Solipsism

By Deane Barker

Definition: the theory that the self is the only thing that can be known and verified

From Wikipedia:

Solipsism holds that knowledge of anything outside one’s own mind is unsure; the external world and other minds cannot be known and might not exist outside the mind.

From a Scientific American article entitled How Do I Know I’m Not the Only Conscious Being in the Universe?:

Solipsism, technically, is an extreme form of skepticism, at once utterly nuts and irrefutable. It holds that you are the only conscious being in existence. The cosmos sprang into existence when you became sentient, and it will vanish when you die. As crazy as this proposition seems, it rests on a brute fact: each of us is sealed in an impermeable prison cell of subjective awareness.

Why I Looked It Up

An Atlantic article discussing Emily Ratajkowski’s new book (this was the teaser blurb for the article):

The model and actor’s new book of essays is a fascinatingly solipsistic portrait of the tension between empowerment and objectification.

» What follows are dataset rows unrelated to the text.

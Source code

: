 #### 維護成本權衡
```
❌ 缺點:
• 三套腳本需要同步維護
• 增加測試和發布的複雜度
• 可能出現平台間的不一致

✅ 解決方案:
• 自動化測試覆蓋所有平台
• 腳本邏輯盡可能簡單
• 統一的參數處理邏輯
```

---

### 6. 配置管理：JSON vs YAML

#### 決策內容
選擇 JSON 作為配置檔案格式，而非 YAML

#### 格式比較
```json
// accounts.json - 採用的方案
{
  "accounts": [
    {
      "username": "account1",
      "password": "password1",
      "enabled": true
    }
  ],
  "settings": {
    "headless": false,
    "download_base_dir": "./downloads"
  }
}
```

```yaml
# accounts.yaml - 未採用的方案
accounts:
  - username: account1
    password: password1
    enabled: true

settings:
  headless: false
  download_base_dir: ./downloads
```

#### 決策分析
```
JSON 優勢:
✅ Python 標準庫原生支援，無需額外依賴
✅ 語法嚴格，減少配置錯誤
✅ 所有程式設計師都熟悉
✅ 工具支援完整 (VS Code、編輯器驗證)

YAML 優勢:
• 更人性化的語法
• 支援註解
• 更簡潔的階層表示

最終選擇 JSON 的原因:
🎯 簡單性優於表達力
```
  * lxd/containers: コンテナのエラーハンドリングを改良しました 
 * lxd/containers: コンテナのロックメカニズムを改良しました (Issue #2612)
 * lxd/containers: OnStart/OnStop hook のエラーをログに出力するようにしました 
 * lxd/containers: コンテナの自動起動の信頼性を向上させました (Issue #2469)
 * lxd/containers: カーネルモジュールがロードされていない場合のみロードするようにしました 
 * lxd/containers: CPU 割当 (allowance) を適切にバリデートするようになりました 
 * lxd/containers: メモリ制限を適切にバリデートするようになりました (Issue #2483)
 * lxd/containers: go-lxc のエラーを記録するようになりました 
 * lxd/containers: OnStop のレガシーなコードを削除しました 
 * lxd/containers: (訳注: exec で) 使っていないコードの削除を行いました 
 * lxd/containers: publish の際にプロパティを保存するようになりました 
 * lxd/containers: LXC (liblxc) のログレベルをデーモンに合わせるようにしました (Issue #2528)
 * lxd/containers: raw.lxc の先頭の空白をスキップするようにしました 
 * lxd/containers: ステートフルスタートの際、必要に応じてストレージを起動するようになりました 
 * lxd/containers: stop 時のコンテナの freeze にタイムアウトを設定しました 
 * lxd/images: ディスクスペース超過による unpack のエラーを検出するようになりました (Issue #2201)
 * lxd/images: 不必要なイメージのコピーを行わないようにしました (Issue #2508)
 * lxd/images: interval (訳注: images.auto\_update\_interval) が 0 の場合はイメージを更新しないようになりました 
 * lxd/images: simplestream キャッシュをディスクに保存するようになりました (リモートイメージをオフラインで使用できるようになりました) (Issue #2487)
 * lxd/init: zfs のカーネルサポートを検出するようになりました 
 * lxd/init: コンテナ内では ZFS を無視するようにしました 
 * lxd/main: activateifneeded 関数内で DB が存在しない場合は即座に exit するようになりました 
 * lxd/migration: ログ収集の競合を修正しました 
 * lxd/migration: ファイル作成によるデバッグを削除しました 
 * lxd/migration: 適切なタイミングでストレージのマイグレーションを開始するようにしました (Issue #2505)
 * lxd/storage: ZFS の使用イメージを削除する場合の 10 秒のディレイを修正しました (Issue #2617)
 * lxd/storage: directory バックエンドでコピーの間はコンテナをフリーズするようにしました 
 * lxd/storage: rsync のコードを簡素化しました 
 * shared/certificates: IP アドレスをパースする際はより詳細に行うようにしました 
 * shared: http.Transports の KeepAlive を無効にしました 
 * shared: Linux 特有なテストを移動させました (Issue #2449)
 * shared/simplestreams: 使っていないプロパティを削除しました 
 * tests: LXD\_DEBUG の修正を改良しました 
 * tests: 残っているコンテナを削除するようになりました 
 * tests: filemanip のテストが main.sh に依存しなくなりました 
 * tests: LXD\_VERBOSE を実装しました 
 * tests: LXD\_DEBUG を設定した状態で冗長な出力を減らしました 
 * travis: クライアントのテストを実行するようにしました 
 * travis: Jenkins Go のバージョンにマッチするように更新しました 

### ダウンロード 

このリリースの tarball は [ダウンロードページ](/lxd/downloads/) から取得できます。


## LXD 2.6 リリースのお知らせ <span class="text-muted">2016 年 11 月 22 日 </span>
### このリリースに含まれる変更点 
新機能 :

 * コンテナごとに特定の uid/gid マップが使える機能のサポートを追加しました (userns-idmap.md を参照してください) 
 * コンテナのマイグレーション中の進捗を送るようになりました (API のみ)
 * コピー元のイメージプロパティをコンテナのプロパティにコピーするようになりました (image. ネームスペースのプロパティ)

From the body of the article:

My Body sits in this liminal space between reappraisal and self-defense. It’s a fascinating work: insightful, maddening, frank, strikingly solipsistic.

I skimmed the article, but couldn’t quite figure out the author’s point. Maybe that Ratatowski is just self-absorbed?

Postscript

In a book discussing social networks:

The networks cater to our solipsism (selifes), our short attention spans (140 characters), and our seemingly insatiable appetite for news about celebrities made famous by reality television.